__SOURCE MATERIAL__:

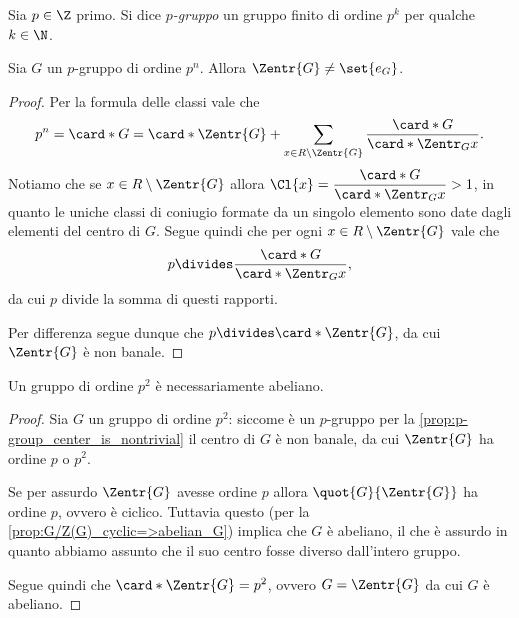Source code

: \begin{definition}
    Sia $p \in \Z$ primo. Si dice \emph{$p$-gruppo} un gruppo finito di ordine $p^k$ per qualche $k \in \N$.
\end{definition}

\begin{proposition}
    \label{prop:p-group_center_is_nontrivial}
    Sia $G$ un $p$-gruppo di ordine $p^n$. Allora $\Zentr{G} \neq \set{e_G}$.
\end{proposition}
\begin{proof}
    Per la formula delle classi vale che \[
        p^n = \card*{G} = \card*{\Zentr{G}} + \sum_{x \in R \setminus \Zentr{G}} \frac{\card*{G}}{\card*{\Zentr_{G}{x}}}.
    \]
    Notiamo che se $x \in R \setminus \Zentr{G}$ allora $\Cl{x} = \dfrac{\card*{G}}{\card*{\Zentr_{G}{x}}} > 1$, in quanto le uniche classi di coniugio formate da un singolo elemento sono date dagli elementi del centro di $G$. Segue quindi che per ogni $x \in R \setminus \Zentr{G}$ vale che \[
        p \divides \frac{\card*{G}}{\card*{\Zentr_{G}{x}}},
    \] da cui $p$ divide la somma di questi rapporti.

    Per differenza segue dunque che $p \divides \card*{\Zentr{G}}$, da cui $\Zentr{G}$ è non banale.
\end{proof}

\begin{proposition}
    Un gruppo di ordine $p^2$ è necessariamente abeliano.
\end{proposition}
\begin{proof}
    Sia $G$ un gruppo di ordine $p^2$: siccome è un $p$-gruppo per la \autoref{prop:p-group_center_is_nontrivial} il centro di $G$ è non banale, da cui $\Zentr{G}$ ha ordine $p$ o $p^2$.

    Se per assurdo $\Zentr{G}$ avesse ordine $p$ allora $\quot{G}{\Zentr{G}}$ ha ordine $p$, ovvero è ciclico. Tuttavia questo (per la \autoref{prop:G/Z(G)_cyclic=>abelian_G}) implica che $G$ è abeliano, il che è assurdo in quanto abbiamo assunto che il suo centro fosse diverso dall'intero gruppo.

    Segue quindi che $\card*{\Zentr{G}} = p^2$, ovvero $G = \Zentr{G}$ da cui $G$ è abeliano.
\end{proof}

__THE TASK__: Omit the images; transcribe the listing verbatim.

__RESULT FOR THIS TASK__:
Source code

: \begin{definition}
    Sia $p \in \Z$ primo. Si dice \emph{$p$-gruppo} un gruppo finito di ordine $p^k$ per qualche $k \in \N$.
\end{definition}

\begin{proposition}
    \label{prop:p-group_center_is_nontrivial}
    Sia $G$ un $p$-gruppo di ordine $p^n$. Allora $\Zentr{G} \neq \set{e_G}$.
\end{proposition}
\begin{proof}
    Per la formula delle classi vale che \[
        p^n = \card*{G} = \card*{\Zentr{G}} + \sum_{x \in R \setminus \Zentr{G}} \frac{\card*{G}}{\card*{\Zentr_{G}{x}}}.
    \]
    Notiamo che se $x \in R \setminus \Zentr{G}$ allora $\Cl{x} = \dfrac{\card*{G}}{\card*{\Zentr_{G}{x}}} > 1$, in quanto le uniche classi di coniugio formate da un singolo elemento sono date dagli elementi del centro di $G$. Segue quindi che per ogni $x \in R \setminus \Zentr{G}$ vale che \[
        p \divides \frac{\card*{G}}{\card*{\Zentr_{G}{x}}},
    \] da cui $p$ divide la somma di questi rapporti.

    Per differenza segue dunque che $p \divides \card*{\Zentr{G}}$, da cui $\Zentr{G}$ è non banale.
\end{proof}

\begin{proposition}
    Un gruppo di ordine $p^2$ è necessariamente abeliano.
\end{proposition}
\begin{proof}
    Sia $G$ un gruppo di ordine $p^2$: siccome è un $p$-gruppo per la \autoref{prop:p-group_center_is_nontrivial} il centro di $G$ è non banale, da cui $\Zentr{G}$ ha ordine $p$ o $p^2$.

    Se per assurdo $\Zentr{G}$ avesse ordine $p$ allora $\quot{G}{\Zentr{G}}$ ha ordine $p$, ovvero è ciclico. Tuttavia questo (per la \autoref{prop:G/Z(G)_cyclic=>abelian_G}) implica che $G$ è abeliano, il che è assurdo in quanto abbiamo assunto che il suo centro fosse diverso dall'intero gruppo.

    Segue quindi che $\card*{\Zentr{G}} = p^2$, ovvero $G = \Zentr{G}$ da cui $G$ è abeliano.
\end{proof}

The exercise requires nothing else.